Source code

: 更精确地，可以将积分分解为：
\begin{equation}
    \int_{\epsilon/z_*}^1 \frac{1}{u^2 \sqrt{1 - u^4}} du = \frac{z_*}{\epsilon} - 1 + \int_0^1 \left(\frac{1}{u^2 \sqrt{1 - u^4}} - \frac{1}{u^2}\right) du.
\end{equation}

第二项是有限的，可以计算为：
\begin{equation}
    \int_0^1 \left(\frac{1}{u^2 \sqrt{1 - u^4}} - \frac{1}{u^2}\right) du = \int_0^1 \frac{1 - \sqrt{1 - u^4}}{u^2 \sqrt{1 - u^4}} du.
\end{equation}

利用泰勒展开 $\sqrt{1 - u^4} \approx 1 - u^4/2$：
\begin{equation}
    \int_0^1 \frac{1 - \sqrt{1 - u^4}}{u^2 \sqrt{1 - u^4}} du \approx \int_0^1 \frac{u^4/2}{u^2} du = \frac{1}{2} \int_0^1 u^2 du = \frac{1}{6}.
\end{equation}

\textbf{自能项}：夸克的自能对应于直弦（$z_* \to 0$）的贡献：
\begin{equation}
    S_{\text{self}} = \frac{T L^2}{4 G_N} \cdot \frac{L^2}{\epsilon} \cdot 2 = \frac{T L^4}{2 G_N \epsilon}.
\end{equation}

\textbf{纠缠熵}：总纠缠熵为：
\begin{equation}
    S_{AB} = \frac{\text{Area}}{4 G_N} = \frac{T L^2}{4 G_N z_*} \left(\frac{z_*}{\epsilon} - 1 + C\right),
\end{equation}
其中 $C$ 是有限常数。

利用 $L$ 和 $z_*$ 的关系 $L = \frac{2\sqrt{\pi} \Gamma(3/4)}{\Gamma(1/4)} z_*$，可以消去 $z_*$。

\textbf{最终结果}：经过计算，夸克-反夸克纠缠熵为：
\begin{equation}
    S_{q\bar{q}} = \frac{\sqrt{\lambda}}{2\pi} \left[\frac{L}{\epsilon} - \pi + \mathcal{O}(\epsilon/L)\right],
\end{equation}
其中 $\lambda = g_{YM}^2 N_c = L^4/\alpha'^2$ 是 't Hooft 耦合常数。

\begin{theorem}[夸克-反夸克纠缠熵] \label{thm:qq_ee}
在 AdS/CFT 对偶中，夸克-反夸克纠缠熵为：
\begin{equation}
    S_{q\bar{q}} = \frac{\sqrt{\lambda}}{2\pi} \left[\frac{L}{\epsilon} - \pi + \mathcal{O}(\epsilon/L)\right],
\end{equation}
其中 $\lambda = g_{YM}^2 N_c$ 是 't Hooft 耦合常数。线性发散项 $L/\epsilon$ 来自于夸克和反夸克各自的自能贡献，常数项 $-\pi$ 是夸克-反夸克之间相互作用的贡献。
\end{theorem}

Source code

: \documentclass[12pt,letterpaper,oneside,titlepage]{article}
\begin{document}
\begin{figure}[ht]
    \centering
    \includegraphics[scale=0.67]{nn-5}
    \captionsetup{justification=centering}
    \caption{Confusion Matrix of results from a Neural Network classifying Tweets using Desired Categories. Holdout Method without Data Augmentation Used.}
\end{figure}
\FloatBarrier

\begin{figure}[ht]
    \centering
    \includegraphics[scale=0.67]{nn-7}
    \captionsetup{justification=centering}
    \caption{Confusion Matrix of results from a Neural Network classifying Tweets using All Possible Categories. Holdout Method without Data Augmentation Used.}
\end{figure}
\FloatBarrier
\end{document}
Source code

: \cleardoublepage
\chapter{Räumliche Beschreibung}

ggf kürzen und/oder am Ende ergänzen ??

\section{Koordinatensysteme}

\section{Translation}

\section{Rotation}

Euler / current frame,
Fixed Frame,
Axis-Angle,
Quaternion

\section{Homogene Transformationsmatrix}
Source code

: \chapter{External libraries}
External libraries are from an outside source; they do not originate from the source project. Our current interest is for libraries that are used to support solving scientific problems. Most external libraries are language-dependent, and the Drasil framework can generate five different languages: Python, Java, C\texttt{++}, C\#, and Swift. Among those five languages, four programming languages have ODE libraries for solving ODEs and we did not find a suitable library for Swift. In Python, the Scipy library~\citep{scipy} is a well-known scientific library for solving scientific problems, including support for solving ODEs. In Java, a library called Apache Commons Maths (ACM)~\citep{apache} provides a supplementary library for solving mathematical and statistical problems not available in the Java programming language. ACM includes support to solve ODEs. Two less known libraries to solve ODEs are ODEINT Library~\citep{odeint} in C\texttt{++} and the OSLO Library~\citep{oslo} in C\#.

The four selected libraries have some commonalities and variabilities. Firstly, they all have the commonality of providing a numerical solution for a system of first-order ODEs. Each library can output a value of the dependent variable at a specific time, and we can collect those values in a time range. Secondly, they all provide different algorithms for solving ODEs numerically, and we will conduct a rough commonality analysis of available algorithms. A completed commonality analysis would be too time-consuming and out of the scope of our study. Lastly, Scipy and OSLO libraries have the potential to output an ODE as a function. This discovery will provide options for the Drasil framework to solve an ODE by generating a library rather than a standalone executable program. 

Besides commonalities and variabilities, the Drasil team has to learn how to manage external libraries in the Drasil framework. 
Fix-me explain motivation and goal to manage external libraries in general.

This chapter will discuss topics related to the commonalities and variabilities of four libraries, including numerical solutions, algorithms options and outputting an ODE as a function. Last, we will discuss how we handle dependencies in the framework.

DIRECTIONS ▸
Repeat all of the entries above exactly.

RESULT FOR THIS TASK ▸
Source code

: 更精确地，可以将积分分解为：
\begin{equation}
    \int_{\epsilon/z_*}^1 \frac{1}{u^2 \sqrt{1 - u^4}} du = \frac{z_*}{\epsilon} - 1 + \int_0^1 \left(\frac{1}{u^2 \sqrt{1 - u^4}} - \frac{1}{u^2}\right) du.
\end{equation}

第二项是有限的，可以计算为：
\begin{equation}
    \int_0^1 \left(\frac{1}{u^2 \sqrt{1 - u^4}} - \frac{1}{u^2}\right) du = \int_0^1 \frac{1 - \sqrt{1 - u^4}}{u^2 \sqrt{1 - u^4}} du.
\end{equation}

利用泰勒展开 $\sqrt{1 - u^4} \approx 1 - u^4/2$：
\begin{equation}
    \int_0^1 \frac{1 - \sqrt{1 - u^4}}{u^2 \sqrt{1 - u^4}} du \approx \int_0^1 \frac{u^4/2}{u^2} du = \frac{1}{2} \int_0^1 u^2 du = \frac{1}{6}.
\end{equation}

\textbf{自能项}：夸克的自能对应于直弦（$z_* \to 0$）的贡献：
\begin{equation}
    S_{\text{self}} = \frac{T L^2}{4 G_N} \cdot \frac{L^2}{\epsilon} \cdot 2 = \frac{T L^4}{2 G_N \epsilon}.
\end{equation}

\textbf{纠缠熵}：总纠缠熵为：
\begin{equation}
    S_{AB} = \frac{\text{Area}}{4 G_N} = \frac{T L^2}{4 G_N z_*} \left(\frac{z_*}{\epsilon} - 1 + C\right),
\end{equation}
其中 $C$ 是有限常数。

利用 $L$ 和 $z_*$ 的关系 $L = \frac{2\sqrt{\pi} \Gamma(3/4)}{\Gamma(1/4)} z_*$，可以消去 $z_*$。

\textbf{最终结果}：经过计算，夸克-反夸克纠缠熵为：
\begin{equation}
    S_{q\bar{q}} = \frac{\sqrt{\lambda}}{2\pi} \left[\frac{L}{\epsilon} - \pi + \mathcal{O}(\epsilon/L)\right],
\end{equation}
其中 $\lambda = g_{YM}^2 N_c = L^4/\alpha'^2$ 是 't Hooft 耦合常数。

\begin{theorem}[夸克-反夸克纠缠熵] \label{thm:qq_ee}
在 AdS/CFT 对偶中，夸克-反夸克纠缠熵为：
\begin{equation}
    S_{q\bar{q}} = \frac{\sqrt{\lambda}}{2\pi} \left[\frac{L}{\epsilon} - \pi + \mathcal{O}(\epsilon/L)\right],
\end{equation}
其中 $\lambda = g_{YM}^2 N_c$ 是 't Hooft 耦合常数。线性发散项 $L/\epsilon$ 来自于夸克和反夸克各自的自能贡献，常数项 $-\pi$ 是夸克-反夸克之间相互作用的贡献。
\end{theorem}

Source code

: \documentclass[12pt,letterpaper,oneside,titlepage]{article}
\begin{document}
\begin{figure}[ht]
    \centering
    \includegraphics[scale=0.67]{nn-5}
    \captionsetup{justification=centering}
    \caption{Confusion Matrix of results from a Neural Network classifying Tweets using Desired Categories. Holdout Method without Data Augmentation Used.}
\end{figure}
\FloatBarrier

\begin{figure}[ht]
    \centering
    \includegraphics[scale=0.67]{nn-7}
    \captionsetup{justification=centering}
    \caption{Confusion Matrix of results from a Neural Network classifying Tweets using All Possible Categories. Holdout Method without Data Augmentation Used.}
\end{figure}
\FloatBarrier
\end{document}
Source code

: \cleardoublepage
\chapter{Räumliche Beschreibung}

ggf kürzen und/oder am Ende ergänzen ??

\section{Koordinatensysteme}

\section{Translation}

\section{Rotation}

Euler / current frame,
Fixed Frame,
Axis-Angle,
Quaternion

\section{Homogene Transformationsmatrix}
Source code

: \chapter{External libraries}
External libraries are from an outside source; they do not originate from the source project. Our current interest is for libraries that are used to support solving scientific problems. Most external libraries are language-dependent, and the Drasil framework can generate five different languages: Python, Java, C\texttt{++}, C\#, and Swift. Among those five languages, four programming languages have ODE libraries for solving ODEs and we did not find a suitable library for Swift. In Python, the Scipy library~\citep{scipy} is a well-known scientific library for solving scientific problems, including support for solving ODEs. In Java, a library called Apache Commons Maths (ACM)~\citep{apache} provides a supplementary library for solving mathematical and statistical problems not available in the Java programming language. ACM includes support to solve ODEs. Two less known libraries to solve ODEs are ODEINT Library~\citep{odeint} in C\texttt{++} and the OSLO Library~\citep{oslo} in C\#.

The four selected libraries have some commonalities and variabilities. Firstly, they all have the commonality of providing a numerical solution for a system of first-order ODEs. Each library can output a value of the dependent variable at a specific time, and we can collect those values in a time range. Secondly, they all provide different algorithms for solving ODEs numerically, and we will conduct a rough commonality analysis of available algorithms. A completed commonality analysis would be too time-consuming and out of the scope of our study. Lastly, Scipy and OSLO libraries have the potential to output an ODE as a function. This discovery will provide options for the Drasil framework to solve an ODE by generating a library rather than a standalone executable program. 

Besides commonalities and variabilities, the Drasil team has to learn how to manage external libraries in the Drasil framework. 
Fix-me explain motivation and goal to manage external libraries in general.

This chapter will discuss topics related to the commonalities and variabilities of four libraries, including numerical solutions, algorithms options and outputting an ODE as a function. Last, we will discuss how we handle dependencies in the framework.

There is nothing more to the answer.